Activity: Exclude the pictures and retype the entries as written.

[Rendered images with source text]

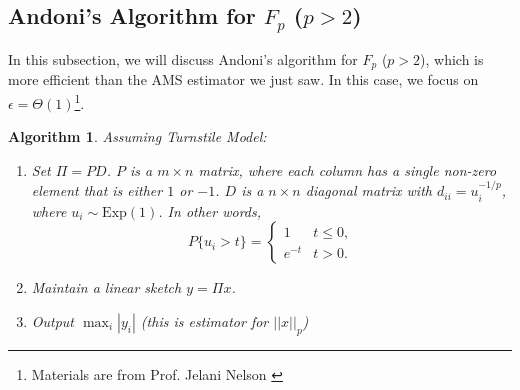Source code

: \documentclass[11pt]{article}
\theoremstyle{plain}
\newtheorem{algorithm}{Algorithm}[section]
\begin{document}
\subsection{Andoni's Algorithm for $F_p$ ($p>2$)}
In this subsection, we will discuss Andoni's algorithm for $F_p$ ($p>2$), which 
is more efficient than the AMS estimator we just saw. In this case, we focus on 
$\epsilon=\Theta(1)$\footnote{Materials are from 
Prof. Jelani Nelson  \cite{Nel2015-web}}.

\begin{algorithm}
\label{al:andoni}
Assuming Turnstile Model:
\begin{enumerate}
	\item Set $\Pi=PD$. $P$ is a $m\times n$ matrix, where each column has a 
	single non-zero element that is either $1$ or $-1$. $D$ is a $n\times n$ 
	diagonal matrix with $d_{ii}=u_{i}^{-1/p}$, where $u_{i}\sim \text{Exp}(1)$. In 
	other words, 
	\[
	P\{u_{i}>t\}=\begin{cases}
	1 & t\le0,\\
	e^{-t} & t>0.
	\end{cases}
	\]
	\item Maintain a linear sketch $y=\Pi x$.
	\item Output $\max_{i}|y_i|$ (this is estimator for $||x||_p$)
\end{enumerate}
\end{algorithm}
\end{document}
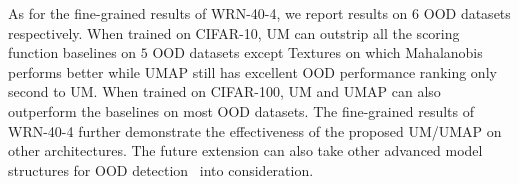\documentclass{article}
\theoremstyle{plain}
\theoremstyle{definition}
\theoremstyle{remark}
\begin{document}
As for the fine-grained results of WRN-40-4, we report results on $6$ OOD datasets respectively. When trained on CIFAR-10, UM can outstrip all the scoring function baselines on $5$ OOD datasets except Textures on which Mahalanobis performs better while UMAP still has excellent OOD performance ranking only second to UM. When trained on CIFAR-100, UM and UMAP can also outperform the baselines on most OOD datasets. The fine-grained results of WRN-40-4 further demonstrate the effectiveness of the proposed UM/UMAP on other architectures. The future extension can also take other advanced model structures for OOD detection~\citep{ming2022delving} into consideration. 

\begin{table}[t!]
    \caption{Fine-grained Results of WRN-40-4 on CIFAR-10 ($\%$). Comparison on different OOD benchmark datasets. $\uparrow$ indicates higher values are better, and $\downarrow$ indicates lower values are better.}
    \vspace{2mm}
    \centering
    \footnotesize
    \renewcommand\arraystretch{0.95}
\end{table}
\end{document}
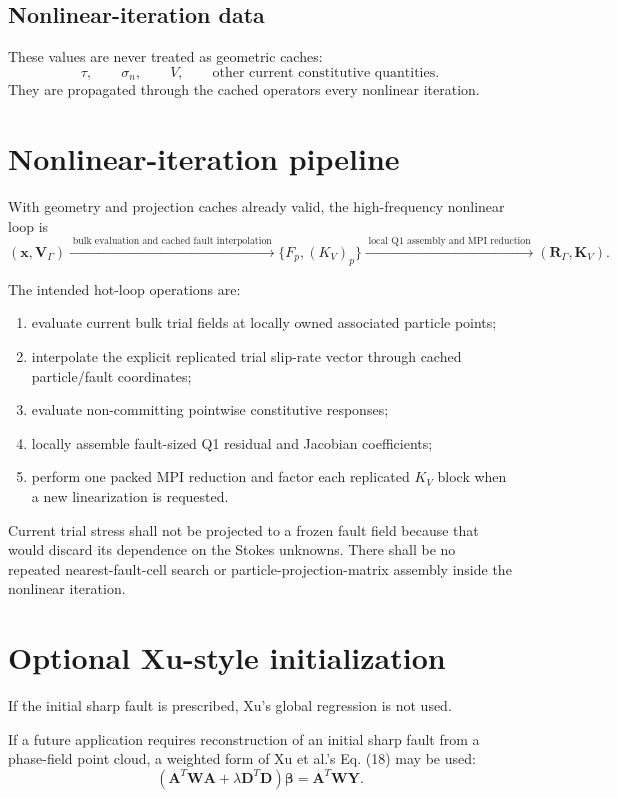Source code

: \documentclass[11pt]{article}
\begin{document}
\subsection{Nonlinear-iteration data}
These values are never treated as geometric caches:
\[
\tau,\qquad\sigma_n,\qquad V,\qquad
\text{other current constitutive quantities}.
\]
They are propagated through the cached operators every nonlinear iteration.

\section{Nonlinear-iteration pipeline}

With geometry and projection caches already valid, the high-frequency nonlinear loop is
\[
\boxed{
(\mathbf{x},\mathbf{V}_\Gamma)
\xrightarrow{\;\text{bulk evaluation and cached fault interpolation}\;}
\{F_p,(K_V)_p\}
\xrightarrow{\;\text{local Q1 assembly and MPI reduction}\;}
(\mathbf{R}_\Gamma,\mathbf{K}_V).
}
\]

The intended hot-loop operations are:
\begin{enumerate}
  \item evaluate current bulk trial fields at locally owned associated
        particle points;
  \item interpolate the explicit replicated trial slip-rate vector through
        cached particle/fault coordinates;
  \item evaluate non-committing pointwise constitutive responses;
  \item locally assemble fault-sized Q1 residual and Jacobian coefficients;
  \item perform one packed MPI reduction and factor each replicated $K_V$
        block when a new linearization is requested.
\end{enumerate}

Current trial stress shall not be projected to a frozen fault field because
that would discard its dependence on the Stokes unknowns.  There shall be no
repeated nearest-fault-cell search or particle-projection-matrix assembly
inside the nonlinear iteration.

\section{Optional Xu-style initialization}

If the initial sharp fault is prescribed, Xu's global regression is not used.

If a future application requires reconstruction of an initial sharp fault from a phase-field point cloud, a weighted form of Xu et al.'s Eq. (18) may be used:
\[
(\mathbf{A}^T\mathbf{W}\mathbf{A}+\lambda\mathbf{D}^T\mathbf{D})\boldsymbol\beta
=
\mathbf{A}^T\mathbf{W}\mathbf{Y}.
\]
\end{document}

Answer to the problem:
Source code

: \documentclass[11pt]{article}
\theoremstyle{plain}
\newtheorem{algorithm}{Algorithm}[section]
\begin{document}
\subsection{Andoni's Algorithm for $F_p$ ($p>2$)}
In this subsection, we will discuss Andoni's algorithm for $F_p$ ($p>2$), which 
is more efficient than the AMS estimator we just saw. In this case, we focus on 
$\epsilon=\Theta(1)$\footnote{Materials are from 
Prof. Jelani Nelson  \cite{Nel2015-web}}.

\begin{algorithm}
\label{al:andoni}
Assuming Turnstile Model:
\begin{enumerate}
	\item Set $\Pi=PD$. $P$ is a $m\times n$ matrix, where each column has a 
	single non-zero element that is either $1$ or $-1$. $D$ is a $n\times n$ 
	diagonal matrix with $d_{ii}=u_{i}^{-1/p}$, where $u_{i}\sim \text{Exp}(1)$. In 
	other words, 
	\[
	P\{u_{i}>t\}=\begin{cases}
	1 & t\le0,\\
	e^{-t} & t>0.
	\end{cases}
	\]
	\item Maintain a linear sketch $y=\Pi x$.
	\item Output $\max_{i}|y_i|$ (this is estimator for $||x||_p$)
\end{enumerate}
\end{algorithm}
\end{document}
\documentclass{article}
\theoremstyle{plain}
\theoremstyle{definition}
\theoremstyle{remark}
\begin{document}
As for the fine-grained results of WRN-40-4, we report results on $6$ OOD datasets respectively. When trained on CIFAR-10, UM can outstrip all the scoring function baselines on $5$ OOD datasets except Textures on which Mahalanobis performs better while UMAP still has excellent OOD performance ranking only second to UM. When trained on CIFAR-100, UM and UMAP can also outperform the baselines on most OOD datasets. The fine-grained results of WRN-40-4 further demonstrate the effectiveness of the proposed UM/UMAP on other architectures. The future extension can also take other advanced model structures for OOD detection~\citep{ming2022delving} into consideration. 

\begin{table}[t!]
    \caption{Fine-grained Results of WRN-40-4 on CIFAR-10 ($\%$). Comparison on different OOD benchmark datasets. $\uparrow$ indicates higher values are better, and $\downarrow$ indicates lower values are better.}
    \vspace{2mm}
    \centering
    \footnotesize
    \renewcommand\arraystretch{0.95}
\end{table}
\end{document}
Source code

: \documentclass[11pt]{article}
\begin{document}
\subsection{Nonlinear-iteration data}
These values are never treated as geometric caches:
\[
\tau,\qquad\sigma_n,\qquad V,\qquad
\text{other current constitutive quantities}.
\]
They are propagated through the cached operators every nonlinear iteration.

\section{Nonlinear-iteration pipeline}

With geometry and projection caches already valid, the high-frequency nonlinear loop is
\[
\boxed{
(\mathbf{x},\mathbf{V}_\Gamma)
\xrightarrow{\;\text{bulk evaluation and cached fault interpolation}\;}
\{F_p,(K_V)_p\}
\xrightarrow{\;\text{local Q1 assembly and MPI reduction}\;}
(\mathbf{R}_\Gamma,\mathbf{K}_V).
}
\]

The intended hot-loop operations are:
\begin{enumerate}
  \item evaluate current bulk trial fields at locally owned associated
        particle points;
  \item interpolate the explicit replicated trial slip-rate vector through
        cached particle/fault coordinates;
  \item evaluate non-committing pointwise constitutive responses;
  \item locally assemble fault-sized Q1 residual and Jacobian coefficients;
  \item perform one packed MPI reduction and factor each replicated $K_V$
        block when a new linearization is requested.
\end{enumerate}

Current trial stress shall not be projected to a frozen fault field because
that would discard its dependence on the Stokes unknowns.  There shall be no
repeated nearest-fault-cell search or particle-projection-matrix assembly
inside the nonlinear iteration.

\section{Optional Xu-style initialization}

If the initial sharp fault is prescribed, Xu's global regression is not used.

If a future application requires reconstruction of an initial sharp fault from a phase-field point cloud, a weighted form of Xu et al.'s Eq. (18) may be used:
\[
(\mathbf{A}^T\mathbf{W}\mathbf{A}+\lambda\mathbf{D}^T\mathbf{D})\boldsymbol\beta
=
\mathbf{A}^T\mathbf{W}\mathbf{Y}.
\]
\end{document}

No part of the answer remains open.